À partir des années 1990, les dépenses publiques croissent plus lentement et les gains de productivité se réduisent. Le TRI peut en être affecté. Des travaux complémentaires sont en cours pour examiner si, par ailleurs, les évolutions des processus de recherche et des thématiques portées par la recherche agronomique ont eu un impact sur ses impacts économiques. Ainsi, le virage des années 80 vers des recherches plus « fondamentales » ou en tout cas, plus génériques, allonge le temps de transformation des recherches en innovations. En effet, l’internationalisation des résultats les éloigne, d’une part, de l’applicabilité immédiate mais est susceptible, d’autre part, de générer des gains de productivité ailleurs que dans le pays financeur qui peut en outre profiter d’innovations dues aux recherches d’autres pays. De même, la prise en compte croissante des dimensions environnementales, sanitaires, sociales liées à la production agricole a élargi les champs de préoccupations et les missions de la recherche agronomique. Les dépenses publiques dédiées à la recherche agronomique n’ont donc plus seulement visé les gains de productivité mais ont été également consacrées aux dimensions non marchandes de l’activité agricole.

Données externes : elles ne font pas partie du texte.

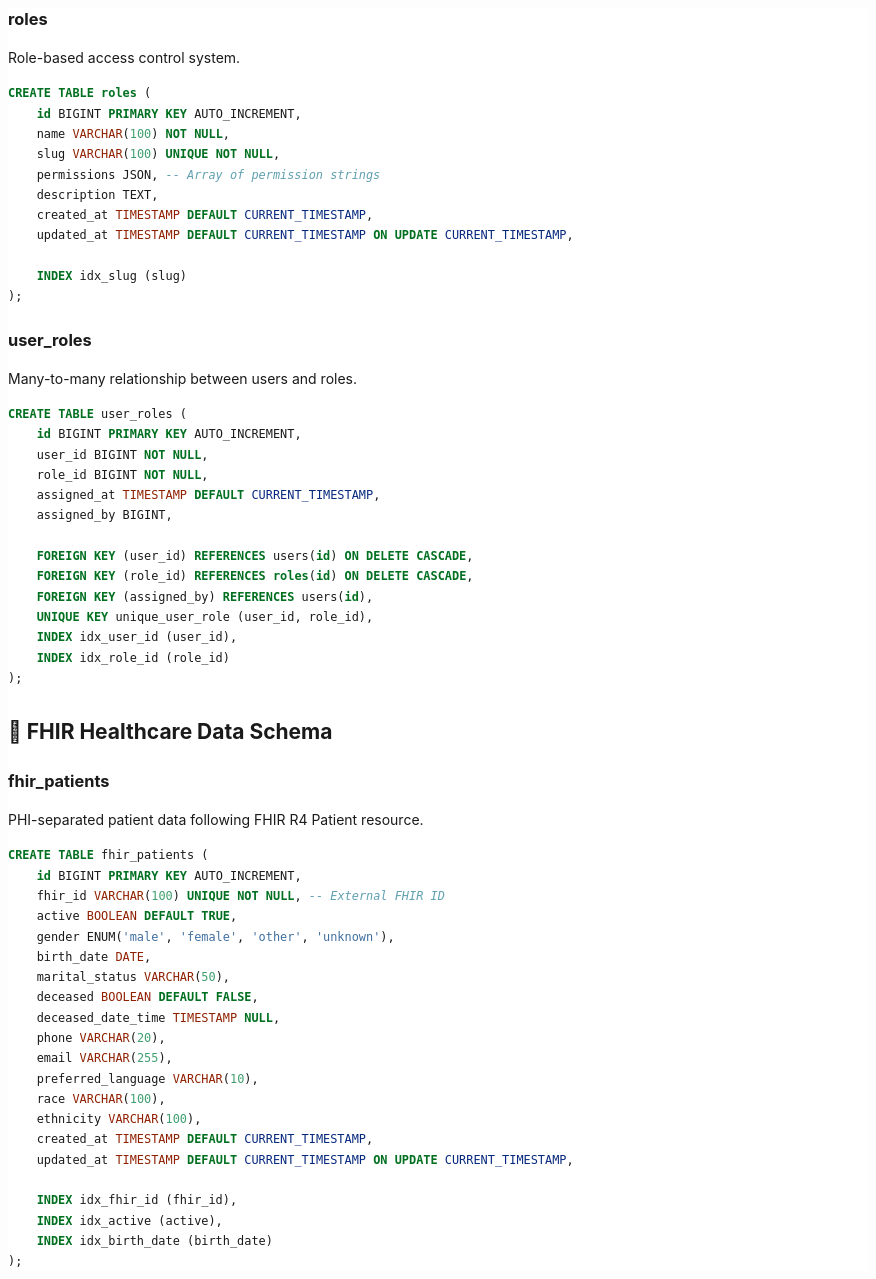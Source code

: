 ### roles
Role-based access control system.

```sql
CREATE TABLE roles (
    id BIGINT PRIMARY KEY AUTO_INCREMENT,
    name VARCHAR(100) NOT NULL,
    slug VARCHAR(100) UNIQUE NOT NULL,
    permissions JSON, -- Array of permission strings
    description TEXT,
    created_at TIMESTAMP DEFAULT CURRENT_TIMESTAMP,
    updated_at TIMESTAMP DEFAULT CURRENT_TIMESTAMP ON UPDATE CURRENT_TIMESTAMP,
    
    INDEX idx_slug (slug)
);
```

### user_roles
Many-to-many relationship between users and roles.

```sql
CREATE TABLE user_roles (
    id BIGINT PRIMARY KEY AUTO_INCREMENT,
    user_id BIGINT NOT NULL,
    role_id BIGINT NOT NULL,
    assigned_at TIMESTAMP DEFAULT CURRENT_TIMESTAMP,
    assigned_by BIGINT,
    
    FOREIGN KEY (user_id) REFERENCES users(id) ON DELETE CASCADE,
    FOREIGN KEY (role_id) REFERENCES roles(id) ON DELETE CASCADE,
    FOREIGN KEY (assigned_by) REFERENCES users(id),
    UNIQUE KEY unique_user_role (user_id, role_id),
    INDEX idx_user_id (user_id),
    INDEX idx_role_id (role_id)
);
```

## 🏥 FHIR Healthcare Data Schema

### fhir_patients
PHI-separated patient data following FHIR R4 Patient resource.

```sql
CREATE TABLE fhir_patients (
    id BIGINT PRIMARY KEY AUTO_INCREMENT,
    fhir_id VARCHAR(100) UNIQUE NOT NULL, -- External FHIR ID
    active BOOLEAN DEFAULT TRUE,
    gender ENUM('male', 'female', 'other', 'unknown'),
    birth_date DATE,
    marital_status VARCHAR(50),
    deceased BOOLEAN DEFAULT FALSE,
    deceased_date_time TIMESTAMP NULL,
    phone VARCHAR(20),
    email VARCHAR(255),
    preferred_language VARCHAR(10),
    race VARCHAR(100),
    ethnicity VARCHAR(100),
    created_at TIMESTAMP DEFAULT CURRENT_TIMESTAMP,
    updated_at TIMESTAMP DEFAULT CURRENT_TIMESTAMP ON UPDATE CURRENT_TIMESTAMP,
    
    INDEX idx_fhir_id (fhir_id),
    INDEX idx_active (active),
    INDEX idx_birth_date (birth_date)
);
```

Alors, devons-nous regretter les dépenses publiques consacrées à la recherche agronomique ? Si les calculs s’affinent sur le plan économique, il faut aussi prendre en compte les impacts non économiques : d’autres chercheurs de l’Inra ont mené des travaux complémentaires basés sur des études de cas et permettant d’identifier plus finement 4 champs de bénéfices en dehors du domaine économique : politique, sanitaire, environnemental et territorial-social.

En savoir plus: les impacts socio-économiques des recherches de l’Inra

À la différence du TRI qui est une approche économique appliquée globalement au niveau sectoriel, l’approche Asirpa - Analyse socio-économique des impacts de la recherche publique agronomique – s’appuie sur une trentaine d’études de cas, toujours des « success stories », en retrace la chronologie et le chemin d’impact et propose une évaluation de l’intensité des impacts dans les domaines économique, politique, sanitaire, environnemental et territorial-social. La complémentarité entre ces deux approches était explorée lors d’un colloque, le 28 septembre 2015 à Paris.

La méthode Asirpa montre qu’une vingtaine d’années en moyenne est nécessaire avant qu’une recherche aboutisse à une innovation ou une avancée qui a un réel impact dans la société et que la nature et la qualité du partenariat que la recherche met en place avec les acteurs du développement et les acteurs économiques, sont des facteurs-clés du processus de passage des résultats de recherche à l’innovation. Elle montre aussi que les impacts économiques les plus importants ont été apportés par le progrès génétique animal et végétal. Les impacts de la recherche publique peuvent être plus rapides. Par exemple, pour le bisphénol A, 10 ans entre les premières publications et l’interdiction du BPA dans les biberons (2009) puis dans l’ensemble des contenants alimentaires (loi de 2011 en application début 2015).